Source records
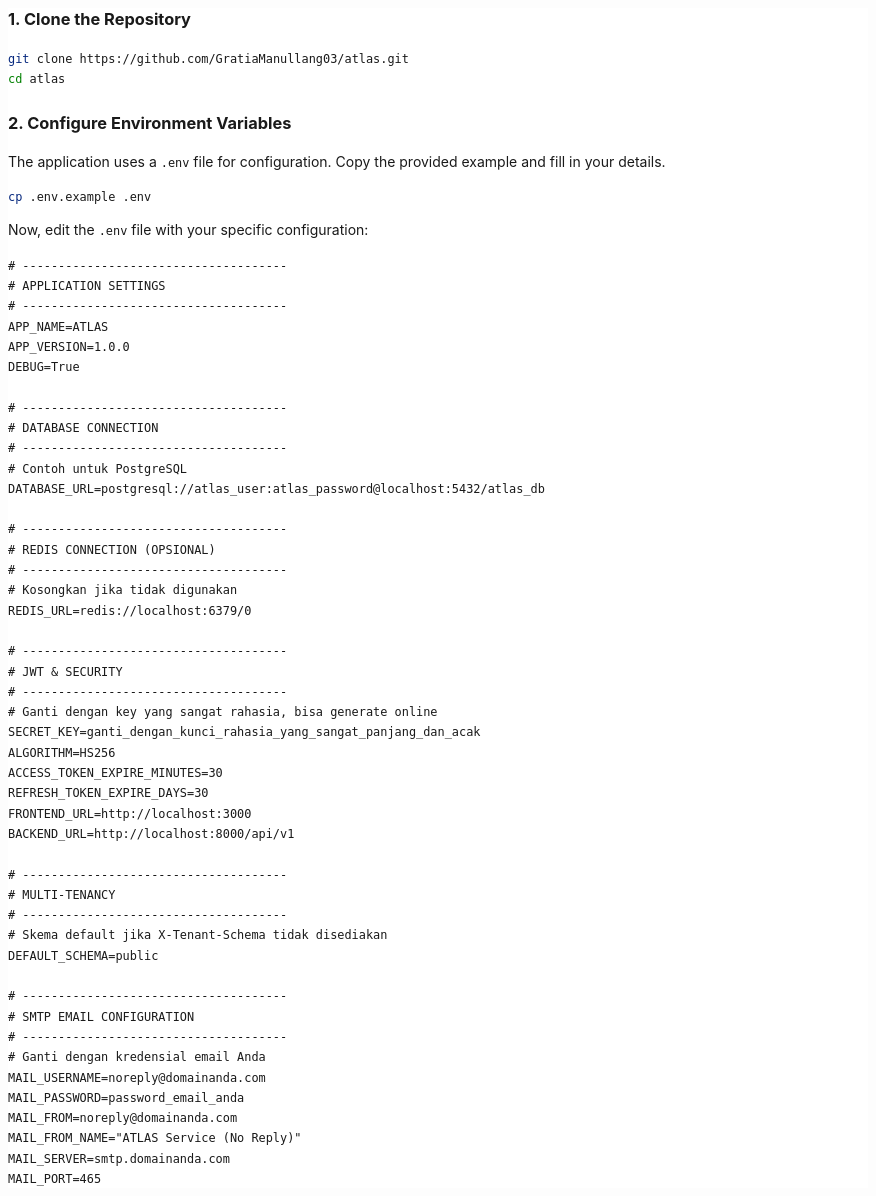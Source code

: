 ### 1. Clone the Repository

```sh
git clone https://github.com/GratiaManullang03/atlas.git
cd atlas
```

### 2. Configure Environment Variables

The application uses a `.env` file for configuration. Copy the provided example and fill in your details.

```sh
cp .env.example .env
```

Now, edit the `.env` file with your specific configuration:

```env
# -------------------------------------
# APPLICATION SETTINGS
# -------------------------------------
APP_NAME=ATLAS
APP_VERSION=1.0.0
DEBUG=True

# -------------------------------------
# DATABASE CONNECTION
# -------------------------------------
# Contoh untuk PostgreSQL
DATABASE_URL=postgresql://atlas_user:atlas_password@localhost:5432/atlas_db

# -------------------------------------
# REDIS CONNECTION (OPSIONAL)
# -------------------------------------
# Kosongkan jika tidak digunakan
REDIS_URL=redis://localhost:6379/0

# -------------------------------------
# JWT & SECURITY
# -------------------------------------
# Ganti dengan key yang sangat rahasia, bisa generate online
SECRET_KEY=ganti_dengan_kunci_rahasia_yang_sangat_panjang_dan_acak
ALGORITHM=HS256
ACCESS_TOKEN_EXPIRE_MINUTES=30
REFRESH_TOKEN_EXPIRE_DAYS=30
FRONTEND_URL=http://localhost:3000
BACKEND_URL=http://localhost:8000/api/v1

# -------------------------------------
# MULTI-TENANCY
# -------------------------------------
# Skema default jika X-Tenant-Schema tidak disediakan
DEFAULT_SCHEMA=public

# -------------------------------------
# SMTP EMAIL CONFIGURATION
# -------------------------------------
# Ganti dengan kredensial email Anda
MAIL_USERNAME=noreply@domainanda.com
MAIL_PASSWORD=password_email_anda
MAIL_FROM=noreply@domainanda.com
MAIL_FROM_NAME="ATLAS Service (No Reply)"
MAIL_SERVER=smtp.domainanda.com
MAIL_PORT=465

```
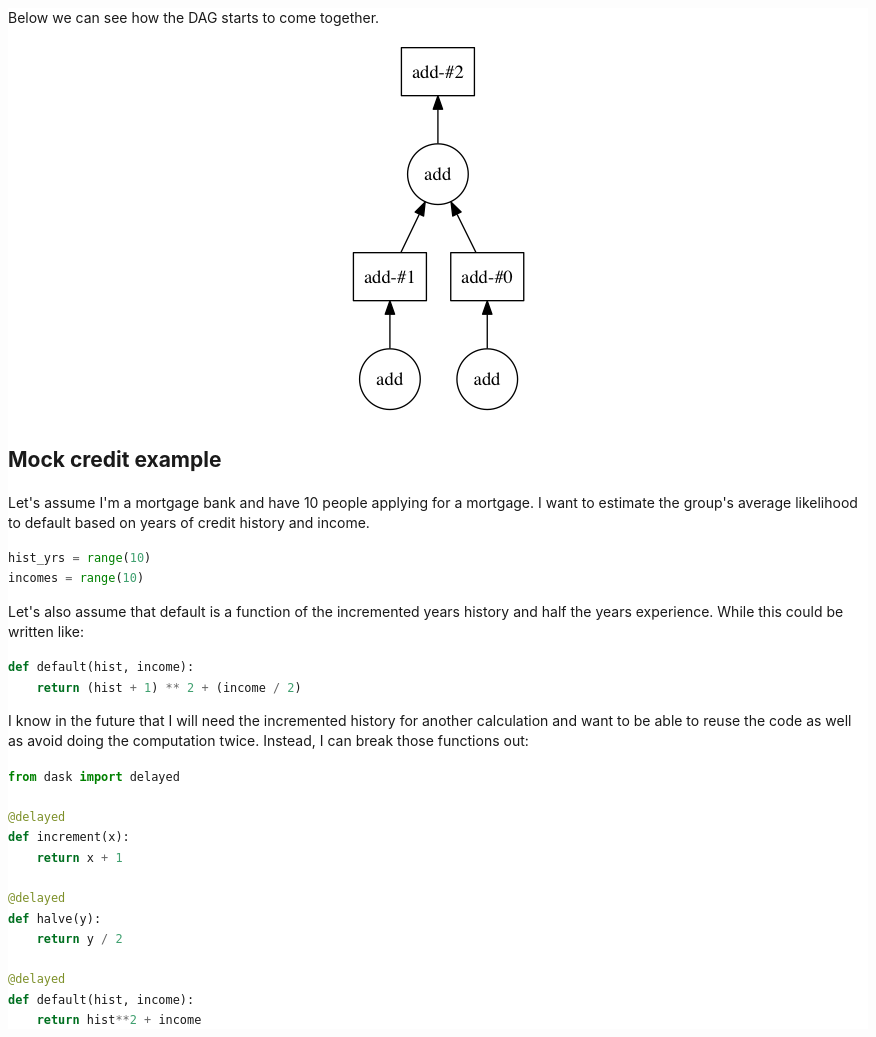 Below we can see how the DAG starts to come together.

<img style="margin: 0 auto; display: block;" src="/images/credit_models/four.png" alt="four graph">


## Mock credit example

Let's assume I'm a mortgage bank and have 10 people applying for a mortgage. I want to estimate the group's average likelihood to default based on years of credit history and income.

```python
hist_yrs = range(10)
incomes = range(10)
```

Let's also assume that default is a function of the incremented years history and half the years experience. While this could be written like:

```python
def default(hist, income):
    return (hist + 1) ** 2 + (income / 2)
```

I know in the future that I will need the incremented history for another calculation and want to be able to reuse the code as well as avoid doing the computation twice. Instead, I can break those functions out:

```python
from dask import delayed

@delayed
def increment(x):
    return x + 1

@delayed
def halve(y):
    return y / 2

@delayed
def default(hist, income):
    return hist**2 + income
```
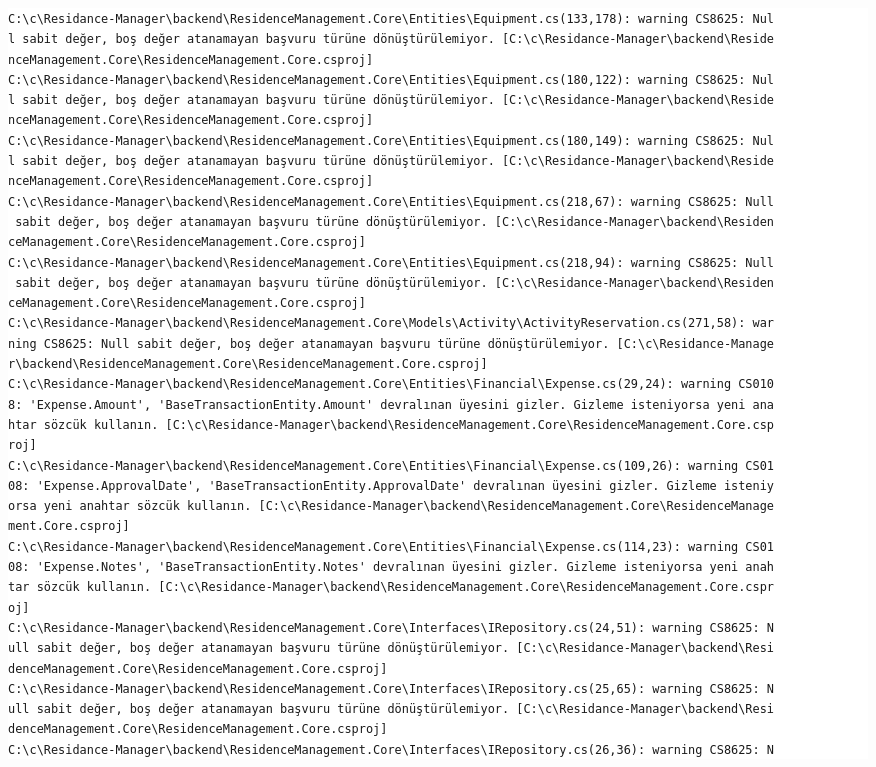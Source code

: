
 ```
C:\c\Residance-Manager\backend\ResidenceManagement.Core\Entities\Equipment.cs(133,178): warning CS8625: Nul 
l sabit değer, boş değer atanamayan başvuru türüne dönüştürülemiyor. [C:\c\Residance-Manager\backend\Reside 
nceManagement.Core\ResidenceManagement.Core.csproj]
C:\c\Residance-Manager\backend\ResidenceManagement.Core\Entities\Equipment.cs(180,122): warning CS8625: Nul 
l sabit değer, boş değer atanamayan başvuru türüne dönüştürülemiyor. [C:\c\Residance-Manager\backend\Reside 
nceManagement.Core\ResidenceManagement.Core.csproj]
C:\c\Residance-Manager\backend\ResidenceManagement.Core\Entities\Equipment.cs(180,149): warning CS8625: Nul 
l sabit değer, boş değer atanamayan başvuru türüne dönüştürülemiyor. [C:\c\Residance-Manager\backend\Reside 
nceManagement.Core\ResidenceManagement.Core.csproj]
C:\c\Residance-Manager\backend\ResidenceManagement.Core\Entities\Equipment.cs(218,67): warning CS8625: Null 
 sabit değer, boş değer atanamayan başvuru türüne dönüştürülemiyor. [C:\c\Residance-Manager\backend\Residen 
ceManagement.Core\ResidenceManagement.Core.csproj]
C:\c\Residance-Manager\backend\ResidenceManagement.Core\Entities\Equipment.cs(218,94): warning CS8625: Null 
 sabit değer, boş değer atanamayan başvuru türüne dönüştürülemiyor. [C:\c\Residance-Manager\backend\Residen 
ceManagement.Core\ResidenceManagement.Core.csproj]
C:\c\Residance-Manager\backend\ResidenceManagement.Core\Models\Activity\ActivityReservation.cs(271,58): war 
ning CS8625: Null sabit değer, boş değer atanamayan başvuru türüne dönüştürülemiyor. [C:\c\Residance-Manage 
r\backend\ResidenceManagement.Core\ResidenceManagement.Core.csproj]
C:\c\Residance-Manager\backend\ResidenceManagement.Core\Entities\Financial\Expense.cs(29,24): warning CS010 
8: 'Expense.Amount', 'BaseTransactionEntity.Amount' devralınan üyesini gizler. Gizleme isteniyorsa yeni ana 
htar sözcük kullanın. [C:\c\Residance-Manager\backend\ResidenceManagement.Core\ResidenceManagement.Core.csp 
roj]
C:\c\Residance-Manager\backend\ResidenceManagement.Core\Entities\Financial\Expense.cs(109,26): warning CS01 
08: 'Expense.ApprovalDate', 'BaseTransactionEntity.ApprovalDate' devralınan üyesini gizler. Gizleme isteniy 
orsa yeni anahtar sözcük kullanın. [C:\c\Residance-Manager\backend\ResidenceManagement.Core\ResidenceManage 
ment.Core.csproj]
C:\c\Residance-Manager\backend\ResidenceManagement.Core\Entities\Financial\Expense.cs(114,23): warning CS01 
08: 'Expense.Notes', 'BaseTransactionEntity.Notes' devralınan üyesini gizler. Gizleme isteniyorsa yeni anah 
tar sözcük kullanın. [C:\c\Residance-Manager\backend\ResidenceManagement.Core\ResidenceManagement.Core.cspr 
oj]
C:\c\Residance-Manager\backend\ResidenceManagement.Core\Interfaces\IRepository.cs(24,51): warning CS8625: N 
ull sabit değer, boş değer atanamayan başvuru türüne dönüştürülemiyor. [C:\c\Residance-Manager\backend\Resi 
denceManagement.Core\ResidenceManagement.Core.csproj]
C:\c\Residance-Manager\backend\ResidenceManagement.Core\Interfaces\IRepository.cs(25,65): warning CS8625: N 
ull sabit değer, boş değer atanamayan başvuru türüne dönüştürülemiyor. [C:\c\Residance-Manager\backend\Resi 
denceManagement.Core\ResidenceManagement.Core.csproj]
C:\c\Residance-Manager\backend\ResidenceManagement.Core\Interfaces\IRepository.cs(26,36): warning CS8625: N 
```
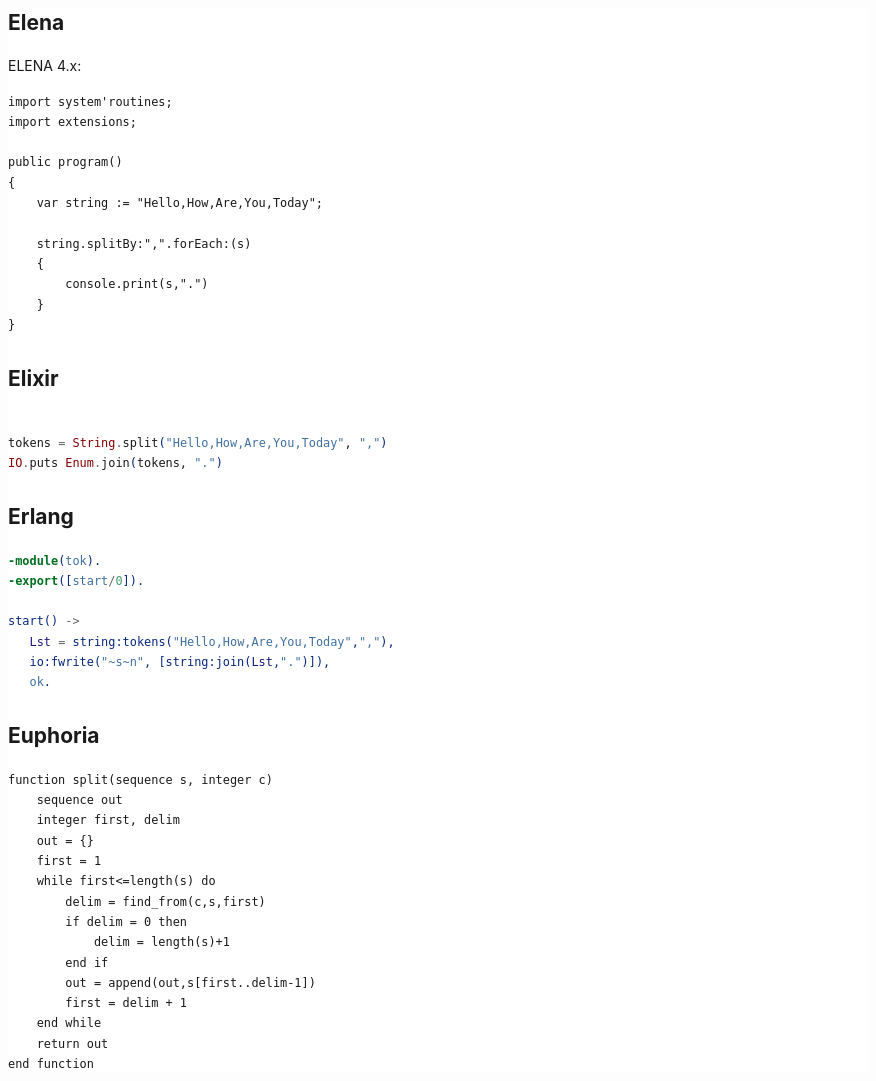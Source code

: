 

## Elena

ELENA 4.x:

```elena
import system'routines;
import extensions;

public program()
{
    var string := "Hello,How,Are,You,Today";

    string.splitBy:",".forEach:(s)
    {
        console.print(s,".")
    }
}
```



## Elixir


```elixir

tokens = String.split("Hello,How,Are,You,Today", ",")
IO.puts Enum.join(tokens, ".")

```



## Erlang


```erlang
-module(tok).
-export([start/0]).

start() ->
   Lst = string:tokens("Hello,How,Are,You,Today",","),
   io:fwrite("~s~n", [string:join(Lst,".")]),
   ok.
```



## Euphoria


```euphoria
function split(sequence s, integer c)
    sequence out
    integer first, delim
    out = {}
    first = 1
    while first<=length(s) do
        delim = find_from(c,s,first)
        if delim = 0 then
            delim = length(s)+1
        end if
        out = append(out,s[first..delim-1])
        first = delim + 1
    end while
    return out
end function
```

_Directions:_ For each line above that contains the word "example", give the line as it is written.

_Task output:_
The application uses a `.env` file for configuration. Copy the provided example and fill in your details.
cp .env.example .env
## Mock credit example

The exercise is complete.